PROBLEM DETAILS:
What is needed here is a verbatim copy of the records that follow.
━━ RECORD EXCERPTS
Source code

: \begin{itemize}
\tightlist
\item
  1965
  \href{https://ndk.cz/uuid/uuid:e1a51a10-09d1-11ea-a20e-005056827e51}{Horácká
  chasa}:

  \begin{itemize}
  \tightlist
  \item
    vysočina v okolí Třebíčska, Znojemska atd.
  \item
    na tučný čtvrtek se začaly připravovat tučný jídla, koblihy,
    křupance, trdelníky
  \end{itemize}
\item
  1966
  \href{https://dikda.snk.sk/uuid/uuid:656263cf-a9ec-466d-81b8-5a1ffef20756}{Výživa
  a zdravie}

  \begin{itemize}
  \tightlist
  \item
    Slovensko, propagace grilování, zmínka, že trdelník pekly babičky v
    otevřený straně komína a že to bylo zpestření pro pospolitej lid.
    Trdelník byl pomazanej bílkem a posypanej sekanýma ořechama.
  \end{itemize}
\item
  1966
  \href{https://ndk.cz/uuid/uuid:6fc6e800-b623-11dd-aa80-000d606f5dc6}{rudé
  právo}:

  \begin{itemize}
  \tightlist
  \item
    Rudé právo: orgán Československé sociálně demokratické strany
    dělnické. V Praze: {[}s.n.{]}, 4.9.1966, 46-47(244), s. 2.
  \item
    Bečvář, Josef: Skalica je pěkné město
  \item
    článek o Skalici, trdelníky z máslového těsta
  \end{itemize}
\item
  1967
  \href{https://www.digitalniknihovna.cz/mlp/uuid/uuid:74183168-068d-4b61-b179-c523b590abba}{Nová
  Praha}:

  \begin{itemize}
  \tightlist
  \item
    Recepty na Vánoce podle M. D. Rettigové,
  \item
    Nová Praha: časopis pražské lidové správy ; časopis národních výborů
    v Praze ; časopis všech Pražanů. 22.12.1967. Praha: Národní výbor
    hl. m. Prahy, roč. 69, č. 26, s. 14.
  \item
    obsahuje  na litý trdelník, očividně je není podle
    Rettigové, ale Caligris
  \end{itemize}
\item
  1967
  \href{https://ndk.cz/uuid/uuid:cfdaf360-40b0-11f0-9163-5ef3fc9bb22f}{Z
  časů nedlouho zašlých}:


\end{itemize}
━━━━
WRITTEN SOLUTION:
Source code

: \begin{itemize}
\tightlist
\item
  1965
  \href{https://ndk.cz/uuid/uuid:e1a51a10-09d1-11ea-a20e-005056827e51}{Horácká
  chasa}:

  \begin{itemize}
  \tightlist
  \item
    vysočina v okolí Třebíčska, Znojemska atd.
  \item
    na tučný čtvrtek se začaly připravovat tučný jídla, koblihy,
    křupance, trdelníky
  \end{itemize}
\item
  1966
  \href{https://dikda.snk.sk/uuid/uuid:656263cf-a9ec-466d-81b8-5a1ffef20756}{Výživa
  a zdravie}

  \begin{itemize}
  \tightlist
  \item
    Slovensko, propagace grilování, zmínka, že trdelník pekly babičky v
    otevřený straně komína a že to bylo zpestření pro pospolitej lid.
    Trdelník byl pomazanej bílkem a posypanej sekanýma ořechama.
  \end{itemize}
\item
  1966
  \href{https://ndk.cz/uuid/uuid:6fc6e800-b623-11dd-aa80-000d606f5dc6}{rudé
  právo}:

  \begin{itemize}
  \tightlist
  \item
    Rudé právo: orgán Československé sociálně demokratické strany
    dělnické. V Praze: {[}s.n.{]}, 4.9.1966, 46-47(244), s. 2.
  \item
    Bečvář, Josef: Skalica je pěkné město
  \item
    článek o Skalici, trdelníky z máslového těsta
  \end{itemize}
\item
  1967
  \href{https://www.digitalniknihovna.cz/mlp/uuid/uuid:74183168-068d-4b61-b179-c523b590abba}{Nová
  Praha}:

  \begin{itemize}
  \tightlist
  \item
    Recepty na Vánoce podle M. D. Rettigové,
  \item
    Nová Praha: časopis pražské lidové správy ; časopis národních výborů
    v Praze ; časopis všech Pražanů. 22.12.1967. Praha: Národní výbor
    hl. m. Prahy, roč. 69, č. 26, s. 14.
  \item
    obsahuje  na litý trdelník, očividně je není podle
    Rettigové, ale Caligris
  \end{itemize}
\item
  1967
  \href{https://ndk.cz/uuid/uuid:cfdaf360-40b0-11f0-9163-5ef3fc9bb22f}{Z
  časů nedlouho zašlých}:


\end{itemize}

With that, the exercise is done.